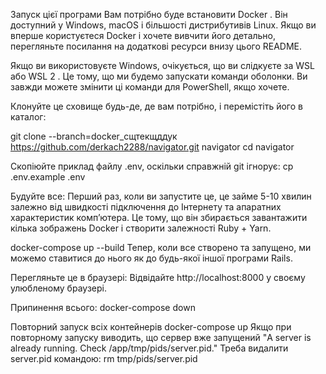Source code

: Запуск цієї програми Вам потрібно буде встановити Docker . Він доступний у Windows, macOS і більшості дистрибутивів Linux. Якщо ви вперше користуєтеся Docker і хочете вивчити його детально, перегляньте посилання на додаткові ресурси внизу цього README.

Якщо ви використовуєте Windows, очікується, що ви слідкуєте за WSL або WSL 2 . Це тому, що ми будемо запускати команди оболонки. Ви завжди можете змінити ці команди для PowerShell, якщо хочете.

Клонуйте це сховище будь-де, де вам потрібно, і перемістіть його в каталог:

git clone --branch=docker_сщтекщддук https://github.com/derkach2288/navigator.git navigator cd navigator

Скопіюйте приклад файлу .env, оскільки справжній git ігнорує:
cp .env.example .env

Будуйте все: Перший раз, коли ви запустите це, це займе 5-10 хвилин залежно від швидкості підключення до Інтернету та апаратних характеристик комп’ютера. Це тому, що він збирається завантажити кілька зображень Docker і створити залежності Ruby + Yarn.

docker-compose up --build Тепер, коли все створено та запущено, ми можемо ставитися до нього як до будь-якої іншої програми Rails.

Перегляньте це в браузері: Відвідайте http://localhost:8000 у своєму улюбленому браузері.

Припинення всього: docker-compose down

Повторний запуск всіх контейнерів docker-compose up Якщо при повторному запуску виводить, що сервер вже запущений "A server is already running. Check /app/tmp/pids/server.pid." Треба видалити server.pid командою: rm tmp/pids/server.pid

====================

ASSIGNED TASK
Would you count the lines in the data that include the word "потрібно" and reply with only the number?

TASK ANSWER
2